In Thales Visionix Inc. v. United States, Appeal No. 2015-5150 (Fed. Cir. Mar. 8, 2017), the Federal Circuit held that transformation from one reference coordinate system to another was patent eligible. In Thales, the court stated, “[t]hat a mathematical equation is required to complete the claimed method and system does not doom the claims to abstraction.” Judge Moore penned the majority opinion in Thales. In that opinion, Judge Moore cited the Supreme Court in Diehr, stating, “claims are patent eligible under § 101 ‘when a claim containing a mathematical formula implements or applies that formula in a structure or process which, when considered as a whole, is performing a function which the patent laws were designed to protect.’” Judge Moore concluded in the Thales decision, “[f]ar from claiming the equations themselves, the claims seek to protect only the application of physics to the unconventional configuration of sensors as disclosed. As such, these claims are not directed to an abstract idea and thus the claims survive Alice step one.”
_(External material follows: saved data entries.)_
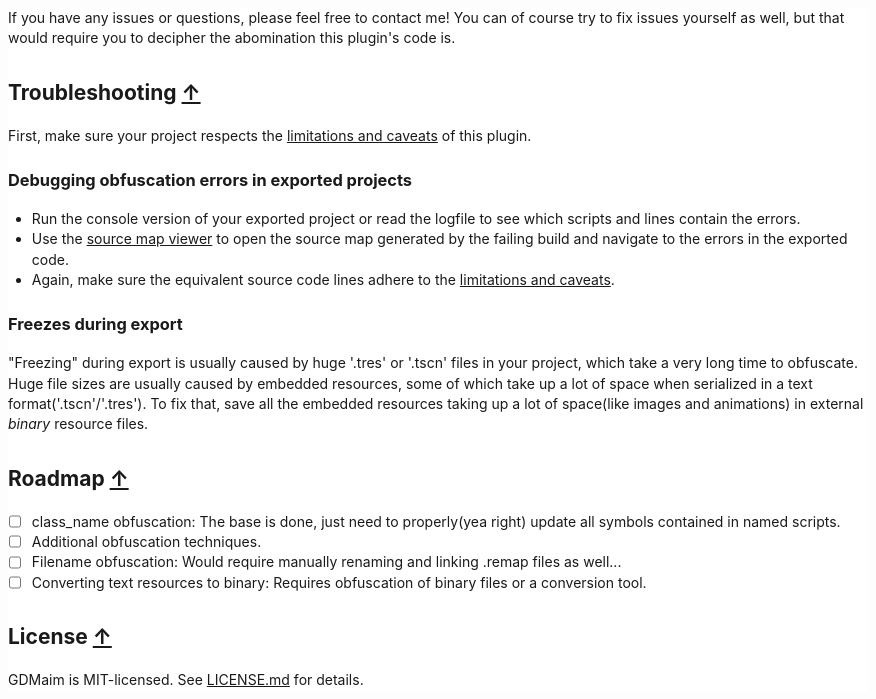 If you have any issues or questions, please feel free to contact me!
You can of course try to fix issues yourself as well, but that would require you to decipher the abomination this plugin's code is.

## Troubleshooting [↑](#table-of-contents)

First, make sure your project respects the [limitations and caveats](#limitations-and-caveats-) of this plugin.

### Debugging obfuscation errors in exported projects

- Run the console version of your exported project or read the logfile to see which scripts and lines contain the errors.
- Use the [source map viewer](#source-map-viewer) to open the source map generated by the failing build and navigate to the errors in the exported code.
- Again, make sure the equivalent source code lines adhere to the [limitations and caveats](#limitations-and-caveats-).

### Freezes during export

"Freezing" during export is usually caused by huge '.tres' or '.tscn' files in your project, which take a very long time to obfuscate.
Huge file sizes are usually caused by embedded resources, some of which take up a lot of space when serialized in a text format('.tscn'/'.tres'). To fix that, save all the embedded resources taking up a lot of space(like images and animations) in external _binary_ resource files.

## Roadmap [↑](#table-of-contents)

- [ ] class_name obfuscation: The base is done, just need to properly(yea right) update all symbols contained in named scripts.
- [ ] Additional obfuscation techniques.
- [ ] Filename obfuscation: Would require manually renaming and linking .remap files as well...
- [ ] Converting text resources to binary: Requires obfuscation of binary files or a conversion tool.

## License [↑](#table-of-contents)

GDMaim is MIT-licensed. See [LICENSE.md](LICENSE.md) for details.

[godot engine]: https://godotengine.org/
Navigating the various requirements of § 101, § 102, and § 103 of 35 USC can be difficult. We have many well trained and highly experienced professionals to help guide you through the process of pursuing patent protection. Contact us today, we’d be happy to discuss how we can be creative advocates for your innovation.
This post was authored by Dr. Ryan J. Flaherty, a patent agent of Price Heneveld LLP. Learn more about Ryan’s practice and contact him here.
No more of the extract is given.